[Items from a data source]
»»

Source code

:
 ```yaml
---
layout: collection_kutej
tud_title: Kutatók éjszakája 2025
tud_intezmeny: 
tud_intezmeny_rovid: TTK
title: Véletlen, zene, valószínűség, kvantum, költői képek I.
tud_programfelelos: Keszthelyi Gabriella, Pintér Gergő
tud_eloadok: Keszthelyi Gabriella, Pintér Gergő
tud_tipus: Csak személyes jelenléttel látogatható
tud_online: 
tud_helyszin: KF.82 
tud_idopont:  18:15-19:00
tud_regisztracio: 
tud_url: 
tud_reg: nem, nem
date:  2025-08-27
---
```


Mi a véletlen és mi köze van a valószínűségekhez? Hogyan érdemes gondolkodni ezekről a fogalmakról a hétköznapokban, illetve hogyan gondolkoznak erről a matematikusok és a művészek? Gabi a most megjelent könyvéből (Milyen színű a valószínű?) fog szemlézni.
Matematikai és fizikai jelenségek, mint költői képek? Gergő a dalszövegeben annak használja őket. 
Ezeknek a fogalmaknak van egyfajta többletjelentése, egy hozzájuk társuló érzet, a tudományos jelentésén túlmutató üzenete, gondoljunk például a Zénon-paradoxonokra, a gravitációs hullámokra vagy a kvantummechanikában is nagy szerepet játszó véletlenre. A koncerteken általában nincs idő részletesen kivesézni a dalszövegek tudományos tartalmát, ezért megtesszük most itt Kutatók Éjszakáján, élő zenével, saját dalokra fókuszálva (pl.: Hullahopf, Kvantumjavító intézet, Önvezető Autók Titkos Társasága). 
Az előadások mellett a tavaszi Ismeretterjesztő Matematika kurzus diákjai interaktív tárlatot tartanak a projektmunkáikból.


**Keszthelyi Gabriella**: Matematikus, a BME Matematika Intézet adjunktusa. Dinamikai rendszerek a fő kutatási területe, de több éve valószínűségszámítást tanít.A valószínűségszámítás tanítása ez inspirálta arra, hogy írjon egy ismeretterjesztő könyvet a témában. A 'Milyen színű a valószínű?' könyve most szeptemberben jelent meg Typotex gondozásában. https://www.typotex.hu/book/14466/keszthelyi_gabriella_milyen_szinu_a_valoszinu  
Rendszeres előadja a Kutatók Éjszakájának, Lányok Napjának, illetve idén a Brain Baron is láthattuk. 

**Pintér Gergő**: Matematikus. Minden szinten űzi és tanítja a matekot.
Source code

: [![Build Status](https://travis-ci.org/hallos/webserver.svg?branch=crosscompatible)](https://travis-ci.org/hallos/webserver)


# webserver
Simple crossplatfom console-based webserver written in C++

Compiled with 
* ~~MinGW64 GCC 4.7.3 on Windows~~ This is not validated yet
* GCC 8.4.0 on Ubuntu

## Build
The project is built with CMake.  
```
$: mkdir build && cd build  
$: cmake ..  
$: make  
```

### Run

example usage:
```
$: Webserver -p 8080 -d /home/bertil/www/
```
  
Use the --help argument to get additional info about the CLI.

««

» HOW TO COMPLETE THIS TASK: Give back each record exactly, from the first line through the last.

» WRITTEN ANSWER:
Source code

:
 ```yaml
---
layout: collection_kutej
tud_title: Kutatók éjszakája 2025
tud_intezmeny: 
tud_intezmeny_rovid: TTK
title: Véletlen, zene, valószínűség, kvantum, költői képek I.
tud_programfelelos: Keszthelyi Gabriella, Pintér Gergő
tud_eloadok: Keszthelyi Gabriella, Pintér Gergő
tud_tipus: Csak személyes jelenléttel látogatható
tud_online: 
tud_helyszin: KF.82 
tud_idopont:  18:15-19:00
tud_regisztracio: 
tud_url: 
tud_reg: nem, nem
date:  2025-08-27
---
```


Mi a véletlen és mi köze van a valószínűségekhez? Hogyan érdemes gondolkodni ezekről a fogalmakról a hétköznapokban, illetve hogyan gondolkoznak erről a matematikusok és a művészek? Gabi a most megjelent könyvéből (Milyen színű a valószínű?) fog szemlézni.
Matematikai és fizikai jelenségek, mint költői képek? Gergő a dalszövegeben annak használja őket. 
Ezeknek a fogalmaknak van egyfajta többletjelentése, egy hozzájuk társuló érzet, a tudományos jelentésén túlmutató üzenete, gondoljunk például a Zénon-paradoxonokra, a gravitációs hullámokra vagy a kvantummechanikában is nagy szerepet játszó véletlenre. A koncerteken általában nincs idő részletesen kivesézni a dalszövegek tudományos tartalmát, ezért megtesszük most itt Kutatók Éjszakáján, élő zenével, saját dalokra fókuszálva (pl.: Hullahopf, Kvantumjavító intézet, Önvezető Autók Titkos Társasága). 
Az előadások mellett a tavaszi Ismeretterjesztő Matematika kurzus diákjai interaktív tárlatot tartanak a projektmunkáikból.


**Keszthelyi Gabriella**: Matematikus, a BME Matematika Intézet adjunktusa. Dinamikai rendszerek a fő kutatási területe, de több éve valószínűségszámítást tanít.A valószínűségszámítás tanítása ez inspirálta arra, hogy írjon egy ismeretterjesztő könyvet a témában. A 'Milyen színű a valószínű?' könyve most szeptemberben jelent meg Typotex gondozásában. https://www.typotex.hu/book/14466/keszthelyi_gabriella_milyen_szinu_a_valoszinu  
Rendszeres előadja a Kutatók Éjszakájának, Lányok Napjának, illetve idén a Brain Baron is láthattuk. 

**Pintér Gergő**: Matematikus. Minden szinten űzi és tanítja a matekot.
Source code

: [![Build Status](https://travis-ci.org/hallos/webserver.svg?branch=crosscompatible)](https://travis-ci.org/hallos/webserver)


# webserver
Simple crossplatfom console-based webserver written in C++

Compiled with 
* ~~MinGW64 GCC 4.7.3 on Windows~~ This is not validated yet
* GCC 8.4.0 on Ubuntu

## Build
The project is built with CMake.  
```
$: mkdir build && cd build  
$: cmake ..  
$: make  
```

### Run

example usage:
```
$: Webserver -p 8080 -d /home/bertil/www/
```
  
Use the --help argument to get additional info about the CLI.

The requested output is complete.